Non rinunciano al reddito di cittadinanza per un lavoro al nord. Neanche se a tempo indeterminato.
Non è la fatica a spaventare le persone, almeno secondo quanto sostiene l’intervistata ospita di “Diritto e Rovescio”, ma il costo della vita.
Il caro vita, infatti, potrebbe rappresentare un ostacolo.
“Dritto e Rovescio“, come accennato sopra, ha accompagnato a Milano una percettrice del sussidio che vive a Salerno, analizzando i costi della vita al nord.
Dopo aver ricevuto un’offerta di lavoro come cameriera da 1600 euro al mese, la donna ha provato a valutare i costi di un eventuale affitto, della spesa alimentare e di quella dei trasporti.
Il risultato? La differenza tra nord e sud è netta: a Milano si troverebbe a spendere 2.080 euro mensili, mentre a Salerno se la potrebbe cavare con una spesa di 1.580 euro al mese.

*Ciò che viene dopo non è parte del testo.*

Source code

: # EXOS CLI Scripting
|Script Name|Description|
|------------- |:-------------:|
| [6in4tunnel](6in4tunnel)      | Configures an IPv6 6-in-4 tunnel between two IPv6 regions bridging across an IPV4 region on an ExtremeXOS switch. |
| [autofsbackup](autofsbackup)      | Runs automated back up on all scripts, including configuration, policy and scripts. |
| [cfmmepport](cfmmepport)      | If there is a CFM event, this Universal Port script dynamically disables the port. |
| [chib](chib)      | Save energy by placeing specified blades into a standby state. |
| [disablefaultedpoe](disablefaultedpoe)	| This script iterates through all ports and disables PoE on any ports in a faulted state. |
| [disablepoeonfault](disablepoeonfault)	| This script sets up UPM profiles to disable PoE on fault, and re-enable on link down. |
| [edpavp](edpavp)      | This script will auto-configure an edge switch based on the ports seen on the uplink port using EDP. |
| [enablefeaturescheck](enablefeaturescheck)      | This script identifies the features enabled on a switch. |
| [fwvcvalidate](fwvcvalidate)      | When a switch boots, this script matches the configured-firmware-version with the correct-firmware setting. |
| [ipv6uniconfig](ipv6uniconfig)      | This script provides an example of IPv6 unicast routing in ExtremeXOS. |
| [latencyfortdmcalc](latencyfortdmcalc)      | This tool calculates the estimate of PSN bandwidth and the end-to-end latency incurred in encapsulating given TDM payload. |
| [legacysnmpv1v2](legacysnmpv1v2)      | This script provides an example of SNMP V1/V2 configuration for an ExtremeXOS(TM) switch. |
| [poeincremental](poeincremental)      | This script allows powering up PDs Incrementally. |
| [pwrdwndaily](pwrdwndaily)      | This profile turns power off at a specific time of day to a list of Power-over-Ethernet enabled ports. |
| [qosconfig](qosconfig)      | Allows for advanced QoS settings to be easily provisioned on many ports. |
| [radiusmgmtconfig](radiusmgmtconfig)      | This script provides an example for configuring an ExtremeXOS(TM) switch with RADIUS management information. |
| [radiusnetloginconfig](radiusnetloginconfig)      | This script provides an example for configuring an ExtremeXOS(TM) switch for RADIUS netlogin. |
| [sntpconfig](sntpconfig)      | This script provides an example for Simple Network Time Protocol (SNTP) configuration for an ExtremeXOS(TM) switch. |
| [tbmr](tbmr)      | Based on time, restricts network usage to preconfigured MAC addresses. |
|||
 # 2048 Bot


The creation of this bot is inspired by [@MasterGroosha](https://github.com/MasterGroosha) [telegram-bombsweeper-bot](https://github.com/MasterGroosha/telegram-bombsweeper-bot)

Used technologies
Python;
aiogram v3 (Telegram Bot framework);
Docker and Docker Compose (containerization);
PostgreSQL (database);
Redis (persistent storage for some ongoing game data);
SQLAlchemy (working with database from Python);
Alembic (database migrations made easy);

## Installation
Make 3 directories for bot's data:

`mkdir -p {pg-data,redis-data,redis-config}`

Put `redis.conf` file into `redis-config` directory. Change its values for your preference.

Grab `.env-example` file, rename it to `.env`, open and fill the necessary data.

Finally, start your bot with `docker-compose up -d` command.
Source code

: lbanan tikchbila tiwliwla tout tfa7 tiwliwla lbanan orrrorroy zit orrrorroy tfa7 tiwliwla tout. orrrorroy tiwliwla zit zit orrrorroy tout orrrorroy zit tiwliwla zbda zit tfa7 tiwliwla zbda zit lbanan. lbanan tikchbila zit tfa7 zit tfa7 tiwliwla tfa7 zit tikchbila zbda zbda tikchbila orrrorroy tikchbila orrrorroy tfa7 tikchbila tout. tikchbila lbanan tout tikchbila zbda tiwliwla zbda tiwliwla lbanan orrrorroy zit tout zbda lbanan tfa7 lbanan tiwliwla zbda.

Una disparità di costi che non le permette di lasciare la sua città natale, nonostante la prospettiva di un contratto a tempo indeterminato: “Non è fattibile; qui sono otto ore a lavorare fuori casa, ma questo non mi cambia la qualità di vita. Giorgia Meloni deve capire che fino a quando non dà una dignità certa alle persone non può togliere il reddito. Manda alla gogna tante persone“.
Come fare, dunque, per rilanciare il lavoro e togliere il reddito di cittadinanza senza provocare “danni”?
Se da un lato pagare le persone per restare a casa non aiuta certo a muovere il mercato del lavoro, dall’altro si torna al solito vecchio dilemma: perchè una persona va a fare il cameriere a Londra o il contadino in Australia, ma non vuole fare gli stessi lavori in Italia? La risposta sta nella retribuzione percepita.
Magari, si potrebbe dedicare quanto oggi si spende per il reddito di cittadinanza per aumentare i livelli salariali minimi in Italia; il Bel Paese, infatti, è l’unico Paese che ha un andamento dei salari in decrescita rispetto a tutti gli altri Paesi europei.